*** DATA LISTING ***

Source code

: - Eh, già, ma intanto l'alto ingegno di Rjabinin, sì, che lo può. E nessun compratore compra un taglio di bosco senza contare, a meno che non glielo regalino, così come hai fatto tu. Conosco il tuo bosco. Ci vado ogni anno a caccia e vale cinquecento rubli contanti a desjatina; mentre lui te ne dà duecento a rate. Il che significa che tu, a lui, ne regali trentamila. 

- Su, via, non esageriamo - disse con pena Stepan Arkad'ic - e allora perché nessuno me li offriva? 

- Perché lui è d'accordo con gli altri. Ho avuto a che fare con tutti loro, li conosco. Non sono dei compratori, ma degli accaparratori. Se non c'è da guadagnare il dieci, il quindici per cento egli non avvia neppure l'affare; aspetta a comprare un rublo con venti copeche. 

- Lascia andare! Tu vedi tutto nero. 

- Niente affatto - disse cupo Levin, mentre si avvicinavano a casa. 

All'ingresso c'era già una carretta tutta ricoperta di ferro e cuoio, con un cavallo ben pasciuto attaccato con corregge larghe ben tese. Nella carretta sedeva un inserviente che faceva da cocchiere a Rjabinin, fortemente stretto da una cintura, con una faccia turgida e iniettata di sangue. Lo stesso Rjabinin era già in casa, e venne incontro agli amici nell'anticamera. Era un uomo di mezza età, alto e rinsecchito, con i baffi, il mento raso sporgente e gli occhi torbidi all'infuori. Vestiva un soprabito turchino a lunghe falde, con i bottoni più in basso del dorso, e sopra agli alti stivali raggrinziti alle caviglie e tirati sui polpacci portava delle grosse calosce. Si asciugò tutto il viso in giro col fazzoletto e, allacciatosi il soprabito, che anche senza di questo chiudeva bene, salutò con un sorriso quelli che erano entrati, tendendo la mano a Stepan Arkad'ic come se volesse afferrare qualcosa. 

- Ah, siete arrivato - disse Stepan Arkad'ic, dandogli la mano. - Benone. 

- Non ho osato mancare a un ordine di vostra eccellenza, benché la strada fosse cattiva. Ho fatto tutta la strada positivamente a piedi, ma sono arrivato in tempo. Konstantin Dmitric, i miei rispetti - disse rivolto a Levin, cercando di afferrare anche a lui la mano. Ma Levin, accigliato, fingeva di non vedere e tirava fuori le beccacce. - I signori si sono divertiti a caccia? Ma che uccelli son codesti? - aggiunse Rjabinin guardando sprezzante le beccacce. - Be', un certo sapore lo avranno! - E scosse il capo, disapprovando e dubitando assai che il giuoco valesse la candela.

*** End of DATA LISTING ***
*** DATA LISTING ***

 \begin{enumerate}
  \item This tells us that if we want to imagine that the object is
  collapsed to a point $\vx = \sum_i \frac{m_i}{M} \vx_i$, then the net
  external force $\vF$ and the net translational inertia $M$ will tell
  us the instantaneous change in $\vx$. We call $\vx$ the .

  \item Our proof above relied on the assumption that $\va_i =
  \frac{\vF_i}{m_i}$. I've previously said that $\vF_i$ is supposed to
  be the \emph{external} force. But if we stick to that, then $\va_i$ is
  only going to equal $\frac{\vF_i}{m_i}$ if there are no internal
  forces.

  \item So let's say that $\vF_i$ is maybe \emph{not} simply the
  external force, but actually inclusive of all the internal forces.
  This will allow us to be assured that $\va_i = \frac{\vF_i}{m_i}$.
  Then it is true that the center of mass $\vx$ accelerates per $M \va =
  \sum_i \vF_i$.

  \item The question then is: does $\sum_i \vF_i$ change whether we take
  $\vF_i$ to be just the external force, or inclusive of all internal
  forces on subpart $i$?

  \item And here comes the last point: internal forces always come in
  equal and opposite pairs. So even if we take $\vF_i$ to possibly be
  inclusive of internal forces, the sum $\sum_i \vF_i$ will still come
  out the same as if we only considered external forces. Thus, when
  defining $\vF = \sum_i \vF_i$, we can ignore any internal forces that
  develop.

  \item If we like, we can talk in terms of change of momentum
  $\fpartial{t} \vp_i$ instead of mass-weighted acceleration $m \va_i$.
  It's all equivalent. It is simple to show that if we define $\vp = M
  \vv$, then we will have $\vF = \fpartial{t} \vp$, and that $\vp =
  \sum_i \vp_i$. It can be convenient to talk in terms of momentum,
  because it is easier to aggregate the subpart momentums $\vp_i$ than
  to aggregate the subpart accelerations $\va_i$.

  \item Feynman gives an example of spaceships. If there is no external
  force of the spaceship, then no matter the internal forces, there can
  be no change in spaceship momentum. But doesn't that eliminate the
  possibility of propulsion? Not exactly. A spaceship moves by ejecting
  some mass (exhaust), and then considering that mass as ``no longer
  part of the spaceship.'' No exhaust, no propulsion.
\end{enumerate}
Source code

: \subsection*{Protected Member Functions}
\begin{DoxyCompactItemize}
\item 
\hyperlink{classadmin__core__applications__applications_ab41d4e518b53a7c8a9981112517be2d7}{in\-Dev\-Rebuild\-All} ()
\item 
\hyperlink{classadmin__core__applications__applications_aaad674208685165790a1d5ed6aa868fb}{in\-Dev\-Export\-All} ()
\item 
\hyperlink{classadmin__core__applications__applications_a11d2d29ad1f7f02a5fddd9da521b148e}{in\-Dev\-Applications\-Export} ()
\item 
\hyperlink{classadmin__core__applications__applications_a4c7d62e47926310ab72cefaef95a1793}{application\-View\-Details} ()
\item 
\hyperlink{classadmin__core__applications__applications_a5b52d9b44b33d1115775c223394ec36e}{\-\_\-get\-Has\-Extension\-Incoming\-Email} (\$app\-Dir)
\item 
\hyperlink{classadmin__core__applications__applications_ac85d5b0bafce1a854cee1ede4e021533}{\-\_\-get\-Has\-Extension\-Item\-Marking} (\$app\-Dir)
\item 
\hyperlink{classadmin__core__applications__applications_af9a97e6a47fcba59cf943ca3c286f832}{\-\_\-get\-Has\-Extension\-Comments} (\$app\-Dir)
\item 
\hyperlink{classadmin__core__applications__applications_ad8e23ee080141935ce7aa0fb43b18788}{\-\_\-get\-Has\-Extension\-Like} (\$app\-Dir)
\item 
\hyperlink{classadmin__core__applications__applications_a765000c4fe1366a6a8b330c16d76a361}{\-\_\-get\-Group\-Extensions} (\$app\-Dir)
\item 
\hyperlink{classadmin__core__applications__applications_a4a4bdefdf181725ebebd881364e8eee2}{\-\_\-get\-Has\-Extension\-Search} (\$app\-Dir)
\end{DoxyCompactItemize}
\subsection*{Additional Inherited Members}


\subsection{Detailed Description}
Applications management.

*** End of DATA LISTING ***

WHAT THE EXERCISE ASKS:
Exactly how many lines of the listing hold the word "that"? Give the number with nothing else.

PROBLEM SOLUTION:
12